Saved entries
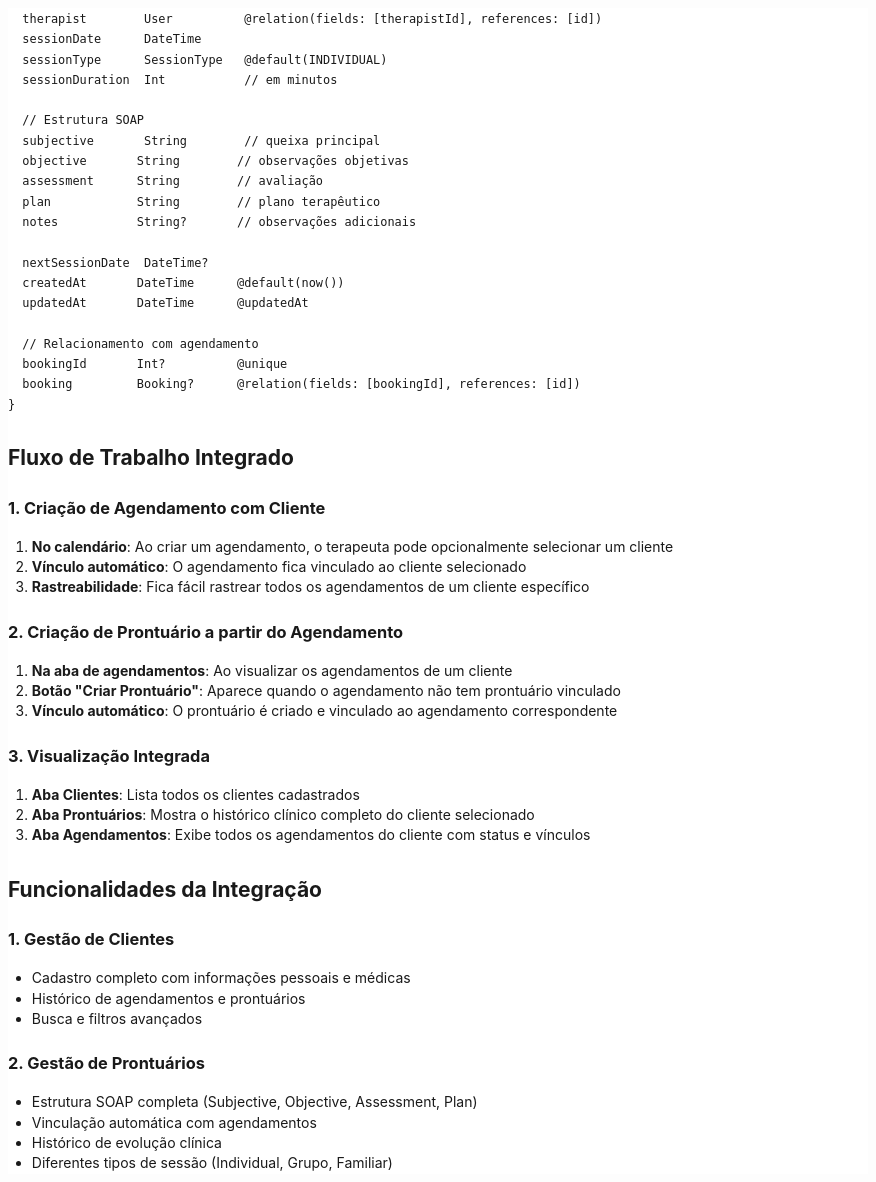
 ```prisma
  therapist        User          @relation(fields: [therapistId], references: [id])
  sessionDate      DateTime
  sessionType      SessionType   @default(INDIVIDUAL)
  sessionDuration  Int           // em minutos
  
  // Estrutura SOAP
  subjective       String        // queixa principal
  objective       String        // observações objetivas
  assessment      String        // avaliação
  plan            String        // plano terapêutico
  notes           String?       // observações adicionais
  
  nextSessionDate  DateTime?
  createdAt       DateTime      @default(now())
  updatedAt       DateTime      @updatedAt
  
  // Relacionamento com agendamento
  bookingId       Int?          @unique
  booking         Booking?      @relation(fields: [bookingId], references: [id])
}
```

## Fluxo de Trabalho Integrado

### 1. Criação de Agendamento com Cliente

1. **No calendário**: Ao criar um agendamento, o terapeuta pode opcionalmente selecionar um cliente
2. **Vínculo automático**: O agendamento fica vinculado ao cliente selecionado
3. **Rastreabilidade**: Fica fácil rastrear todos os agendamentos de um cliente específico

### 2. Criação de Prontuário a partir do Agendamento

1. **Na aba de agendamentos**: Ao visualizar os agendamentos de um cliente
2. **Botão "Criar Prontuário"**: Aparece quando o agendamento não tem prontuário vinculado
3. **Vínculo automático**: O prontuário é criado e vinculado ao agendamento correspondente

### 3. Visualização Integrada

1. **Aba Clientes**: Lista todos os clientes cadastrados
2. **Aba Prontuários**: Mostra o histórico clínico completo do cliente selecionado
3. **Aba Agendamentos**: Exibe todos os agendamentos do cliente com status e vínculos

## Funcionalidades da Integração

### 1. Gestão de Clientes
- Cadastro completo com informações pessoais e médicas
- Histórico de agendamentos e prontuários
- Busca e filtros avançados

### 2. Gestão de Prontuários
- Estrutura SOAP completa (Subjective, Objective, Assessment, Plan)
- Vinculação automática com agendamentos
- Histórico de evolução clínica
- Diferentes tipos de sessão (Individual, Grupo, Familiar)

• **DIRECTIONS FOR THIS TASK**: Count how many lines of the entries contain the word "Estrutura", and respond with that count only.

• **TASK OUTPUT**: 2